Using the listing below, retype exactly the lines starting at the one with "Launch the app on your device or emulator." and ending at the one with "Contributing", and include both.
********************
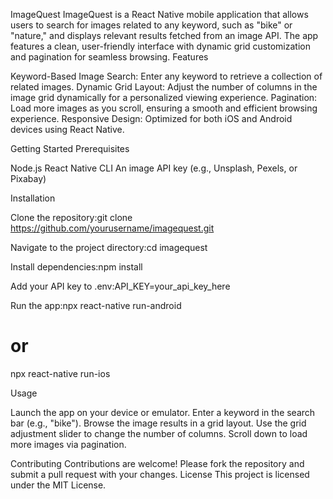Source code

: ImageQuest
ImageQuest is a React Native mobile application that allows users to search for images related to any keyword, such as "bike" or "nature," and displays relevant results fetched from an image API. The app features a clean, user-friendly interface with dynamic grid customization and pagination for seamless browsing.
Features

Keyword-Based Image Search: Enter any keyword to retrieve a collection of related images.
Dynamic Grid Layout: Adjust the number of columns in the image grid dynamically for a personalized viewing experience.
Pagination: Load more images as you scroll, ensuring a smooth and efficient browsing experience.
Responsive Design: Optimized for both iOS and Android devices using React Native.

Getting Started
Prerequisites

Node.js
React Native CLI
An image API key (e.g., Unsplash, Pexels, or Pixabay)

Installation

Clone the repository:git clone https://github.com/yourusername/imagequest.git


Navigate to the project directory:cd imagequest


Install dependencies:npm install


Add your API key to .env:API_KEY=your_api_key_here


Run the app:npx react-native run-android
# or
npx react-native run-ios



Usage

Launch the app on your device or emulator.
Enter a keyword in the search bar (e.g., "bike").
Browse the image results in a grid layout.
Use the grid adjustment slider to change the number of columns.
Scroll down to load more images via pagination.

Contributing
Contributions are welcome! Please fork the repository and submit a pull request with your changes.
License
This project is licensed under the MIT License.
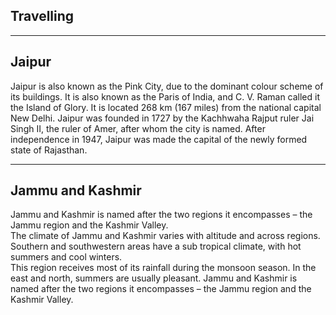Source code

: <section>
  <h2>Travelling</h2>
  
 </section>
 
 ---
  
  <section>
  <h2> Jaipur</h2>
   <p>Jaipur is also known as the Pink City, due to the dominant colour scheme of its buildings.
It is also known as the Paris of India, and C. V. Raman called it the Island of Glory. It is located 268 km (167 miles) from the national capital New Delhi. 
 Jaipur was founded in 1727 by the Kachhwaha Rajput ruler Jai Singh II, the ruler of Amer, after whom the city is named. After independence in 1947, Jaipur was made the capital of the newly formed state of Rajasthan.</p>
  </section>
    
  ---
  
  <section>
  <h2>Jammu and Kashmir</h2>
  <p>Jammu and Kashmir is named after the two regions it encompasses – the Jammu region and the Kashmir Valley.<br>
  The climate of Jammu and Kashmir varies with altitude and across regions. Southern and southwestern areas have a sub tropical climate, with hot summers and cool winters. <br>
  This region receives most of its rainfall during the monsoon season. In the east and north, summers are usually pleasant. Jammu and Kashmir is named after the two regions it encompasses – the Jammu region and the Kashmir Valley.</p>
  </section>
********************
*OUTPUT OF THE EXERCISE*.
Launch the app on your device or emulator.
Enter a keyword in the search bar (e.g., "bike").
Browse the image results in a grid layout.
Use the grid adjustment slider to change the number of columns.
Scroll down to load more images via pagination.

Contributing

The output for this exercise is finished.